> [EXERCISE DIRECTIONS]
The whole listing, apart from its images, should be restated word for word.

- - - - -

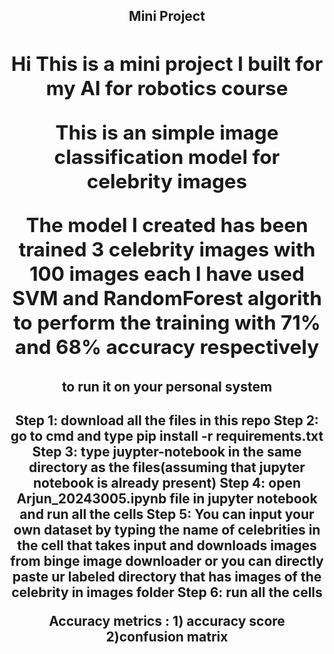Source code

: <h2><center>Mini Project<center><h2>
Hi
This is a mini project I built for my AI for robotics course

This is an simple image classification model for celebrity images

The model I created has been trained 3 celebrity images with 100 images each
I have used SVM and RandomForest algorith to perform the training with 71% and 68% accuracy respectively

<h4>to run it on your personal system<h4>
Step 1: download all the files in this repo
Step 2: go to cmd and type pip install -r requirements.txt
Step 3: type juypter-notebook in the same directory as the files(assuming that jupyter notebook is already present)
Step 4: open Arjun_20243005.ipynb file in jupyter notebook and run all the cells
Step 5: You can input your own dataset by typing the name of celebrities in the cell that takes input and
downloads images from binge image downloader or you can directly paste ur labeled directory that has images of the celebrity in images folder
Step 6: run all the cells 

Accuracy metrics : 1) accuracy score 2)confusion matrix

- - - - -

> [REPLY]
Source code

: <h2><center>Mini Project<center><h2>
Hi
This is a mini project I built for my AI for robotics course

This is an simple image classification model for celebrity images

The model I created has been trained 3 celebrity images with 100 images each
I have used SVM and RandomForest algorith to perform the training with 71% and 68% accuracy respectively

<h4>to run it on your personal system<h4>
Step 1: download all the files in this repo
Step 2: go to cmd and type pip install -r requirements.txt
Step 3: type juypter-notebook in the same directory as the files(assuming that jupyter notebook is already present)
Step 4: open Arjun_20243005.ipynb file in jupyter notebook and run all the cells
Step 5: You can input your own dataset by typing the name of celebrities in the cell that takes input and
downloads images from binge image downloader or you can directly paste ur labeled directory that has images of the celebrity in images folder
Step 6: run all the cells 

Accuracy metrics : 1) accuracy score 2)confusion matrix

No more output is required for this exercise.